(Collected data)
+++++
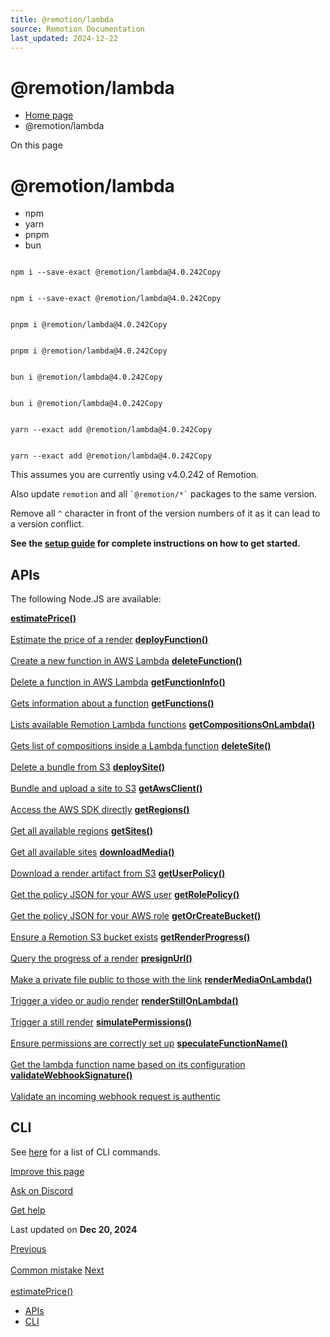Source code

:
 ```yaml
---
title: @remotion/lambda
source: Remotion Documentation
last_updated: 2024-12-22
---
```


# @remotion/lambda

- [Home page](/)
- @remotion/lambda

On this page

# @remotion/lambda

- npm
- yarn
- pnpm
- bun

```

npm i --save-exact @remotion/lambda@4.0.242Copy
```

```

npm i --save-exact @remotion/lambda@4.0.242Copy
```

```

pnpm i @remotion/lambda@4.0.242Copy
```

```

pnpm i @remotion/lambda@4.0.242Copy
```

```

bun i @remotion/lambda@4.0.242Copy
```

```

bun i @remotion/lambda@4.0.242Copy
```

```

yarn --exact add @remotion/lambda@4.0.242Copy
```

```

yarn --exact add @remotion/lambda@4.0.242Copy
```

This assumes you are currently using v4.0.242 of Remotion.

Also update `remotion` and all `` `@remotion/*` `` packages to the same version.

Remove all `^` character in front of the version numbers of it as it can lead to a version conflict.

**See the [setup guide](/docs/lambda/setup) for complete instructions on how to get started.**

## APIs [​](\#apis "Direct link to APIs")

The following Node.JS are available:

[**estimatePrice()** \
\
Estimate the price of a render](/docs/lambda/estimateprice) [**deployFunction()** \
\
Create a new function in AWS Lambda](/docs/lambda/deployfunction) [**deleteFunction()** \
\
Delete a function in AWS Lambda](/docs/lambda/deletefunction) [**getFunctionInfo()** \
\
Gets information about a function](/docs/lambda/getfunctioninfo) [**getFunctions()** \
\
Lists available Remotion Lambda functions](/docs/lambda/getfunctions) [**getCompositionsOnLambda()** \
\
Gets list of compositions inside a Lambda function](/docs/lambda/getcompositionsonlambda) [**deleteSite()** \
\
Delete a bundle from S3](/docs/lambda/deletesite) [**deploySite()** \
\
Bundle and upload a site to S3](/docs/lambda/deploysite) [**getAwsClient()** \
\
Access the AWS SDK directly](/docs/lambda/getawsclient) [**getRegions()** \
\
Get all available regions](/docs/lambda/getregions) [**getSites()** \
\
Get all available sites](/docs/lambda/getsites) [**downloadMedia()** \
\
Download a render artifact from S3](/docs/lambda/downloadmedia) [**getUserPolicy()** \
\
Get the policy JSON for your AWS user](/docs/lambda/getuserpolicy) [**getRolePolicy()** \
\
Get the policy JSON for your AWS role](/docs/lambda/getrolepolicy) [**getOrCreateBucket()** \
\
Ensure a Remotion S3 bucket exists](/docs/lambda/getorcreatebucket) [**getRenderProgress()** \
\
Query the progress of a render](/docs/lambda/getrenderprogress) [**presignUrl()** \
\
Make a private file public to those with the link](/docs/lambda/presignurl) [**renderMediaOnLambda()** \
\
Trigger a video or audio render](/docs/lambda/rendermediaonlambda) [**renderStillOnLambda()** \
\
Trigger a still render](/docs/lambda/renderstillonlambda) [**simulatePermissions()** \
\
Ensure permissions are correctly set up](/docs/lambda/simulatepermissions) [**speculateFunctionName()** \
\
Get the lambda function name based on its configuration](/docs/lambda/speculatefunctionname) [**validateWebhookSignature()** \
\
Validate an incoming webhook request is authentic](/docs/lambda/validatewebhooksignature)

## CLI [​](\#cli "Direct link to CLI")

See [here](/docs/lambda/cli) for a list of CLI commands.

[Improve this page](https://github.com/remotion-dev/remotion/edit/main/packages/docs/docs/lambda/api.mdx)

[Ask on Discord](https://remotion.dev/discord)

[Get help](/docs/get-help)

Last updated on **Dec 20, 2024**

[Previous\
\
Common mistake](/docs/motion-blur/common-mistake) [Next\
\
estimatePrice()](/docs/lambda/estimateprice)

- [APIs](#apis)
- [CLI](#cli)
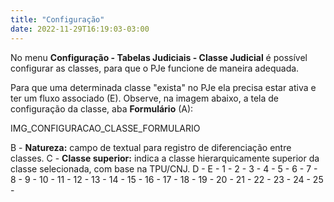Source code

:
 ```yaml
---
title: "Configuração"
date: 2022-11-29T16:19:03-03:00
---
```


No menu **Configuração - Tabelas Judiciais - Classe Judicial** é possível configurar as classes, para que o PJe funcione de maneira adequada.

Para que uma determinada classe "exista" no PJe ela precisa estar ativa e ter um fluxo associado (E). Observe, na imagem abaixo, a tela de configuração da classe, aba **Formulário** (A):

IMG_CONFIGURACAO_CLASSE_FORMULARIO

B - **Natureza:** campo de textual para registro de diferenciação entre classes.
C - **Classe superior:** indica a classe hierarquicamente superior da classe selecionada, com base na TPU/CNJ.
D - 
E - 
1 -
2 - 
3 - 
4 - 
5 -
6 - 
7 - 
8 -
9 - 
10 - 
11 - 
12 - 
13 - 
14 -
15 -
16 -
17 - 
18 - 
19 - 
20 - 
21 - 
22 - 
23 - 
24 - 
25 -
+++++
• _Directions for this task_
Please return all of the entries word for word, excluding the pictures.

• _Task response_
Source code

:
 ```yaml
---
title: @remotion/lambda
source: Remotion Documentation
last_updated: 2024-12-22
---
```


# @remotion/lambda

- [Home page](/)
- @remotion/lambda

On this page

# @remotion/lambda

- npm
- yarn
- pnpm
- bun

```

npm i --save-exact @remotion/lambda@4.0.242Copy
```

```

npm i --save-exact @remotion/lambda@4.0.242Copy
```

```

pnpm i @remotion/lambda@4.0.242Copy
```

```

pnpm i @remotion/lambda@4.0.242Copy
```

```

bun i @remotion/lambda@4.0.242Copy
```

```

bun i @remotion/lambda@4.0.242Copy
```

```

yarn --exact add @remotion/lambda@4.0.242Copy
```

```

yarn --exact add @remotion/lambda@4.0.242Copy
```

This assumes you are currently using v4.0.242 of Remotion.

Also update `remotion` and all `` `@remotion/*` `` packages to the same version.

Remove all `^` character in front of the version numbers of it as it can lead to a version conflict.

**See the [setup guide](/docs/lambda/setup) for complete instructions on how to get started.**

## APIs [​](\#apis "Direct link to APIs")

The following Node.JS are available:

[**estimatePrice()** \
\
Estimate the price of a render](/docs/lambda/estimateprice) [**deployFunction()** \
\
Create a new function in AWS Lambda](/docs/lambda/deployfunction) [**deleteFunction()** \
\
Delete a function in AWS Lambda](/docs/lambda/deletefunction) [**getFunctionInfo()** \
\
Gets information about a function](/docs/lambda/getfunctioninfo) [**getFunctions()** \
\
Lists available Remotion Lambda functions](/docs/lambda/getfunctions) [**getCompositionsOnLambda()** \
\
Gets list of compositions inside a Lambda function](/docs/lambda/getcompositionsonlambda) [**deleteSite()** \
\
Delete a bundle from S3](/docs/lambda/deletesite) [**deploySite()** \
\
Bundle and upload a site to S3](/docs/lambda/deploysite) [**getAwsClient()** \
\
Access the AWS SDK directly](/docs/lambda/getawsclient) [**getRegions()** \
\
Get all available regions](/docs/lambda/getregions) [**getSites()** \
\
Get all available sites](/docs/lambda/getsites) [**downloadMedia()** \
\
Download a render artifact from S3](/docs/lambda/downloadmedia) [**getUserPolicy()** \
\
Get the policy JSON for your AWS user](/docs/lambda/getuserpolicy) [**getRolePolicy()** \
\
Get the policy JSON for your AWS role](/docs/lambda/getrolepolicy) [**getOrCreateBucket()** \
\
Ensure a Remotion S3 bucket exists](/docs/lambda/getorcreatebucket) [**getRenderProgress()** \
\
Query the progress of a render](/docs/lambda/getrenderprogress) [**presignUrl()** \
\
Make a private file public to those with the link](/docs/lambda/presignurl) [**renderMediaOnLambda()** \
\
Trigger a video or audio render](/docs/lambda/rendermediaonlambda) [**renderStillOnLambda()** \
\
Trigger a still render](/docs/lambda/renderstillonlambda) [**simulatePermissions()** \
\
Ensure permissions are correctly set up](/docs/lambda/simulatepermissions) [**speculateFunctionName()** \
\
Get the lambda function name based on its configuration](/docs/lambda/speculatefunctionname) [**validateWebhookSignature()** \
\
Validate an incoming webhook request is authentic](/docs/lambda/validatewebhooksignature)

## CLI [​](\#cli "Direct link to CLI")

See [here](/docs/lambda/cli) for a list of CLI commands.

[Improve this page](https://github.com/remotion-dev/remotion/edit/main/packages/docs/docs/lambda/api.mdx)

[Ask on Discord](https://remotion.dev/discord)

[Get help](/docs/get-help)

Last updated on **Dec 20, 2024**

[Previous\
\
Common mistake](/docs/motion-blur/common-mistake) [Next\
\
estimatePrice()](/docs/lambda/estimateprice)

- [APIs](#apis)
- [CLI](#cli)
Source code

:
 ```yaml
---
title: "Configuração"
date: 2022-11-29T16:19:03-03:00
---
```


No menu **Configuração - Tabelas Judiciais - Classe Judicial** é possível configurar as classes, para que o PJe funcione de maneira adequada.

Para que uma determinada classe "exista" no PJe ela precisa estar ativa e ter um fluxo associado (E). Observe, na imagem abaixo, a tela de configuração da classe, aba **Formulário** (A):

IMG_CONFIGURACAO_CLASSE_FORMULARIO

B - **Natureza:** campo de textual para registro de diferenciação entre classes.
C - **Classe superior:** indica a classe hierarquicamente superior da classe selecionada, com base na TPU/CNJ.
D - 
E - 
1 -
2 - 
3 - 
4 - 
5 -
6 - 
7 - 
8 -
9 - 
10 - 
11 - 
12 - 
13 - 
14 -
15 -
16 -
17 - 
18 - 
19 - 
20 - 
21 - 
22 - 
23 - 
24 - 
25 -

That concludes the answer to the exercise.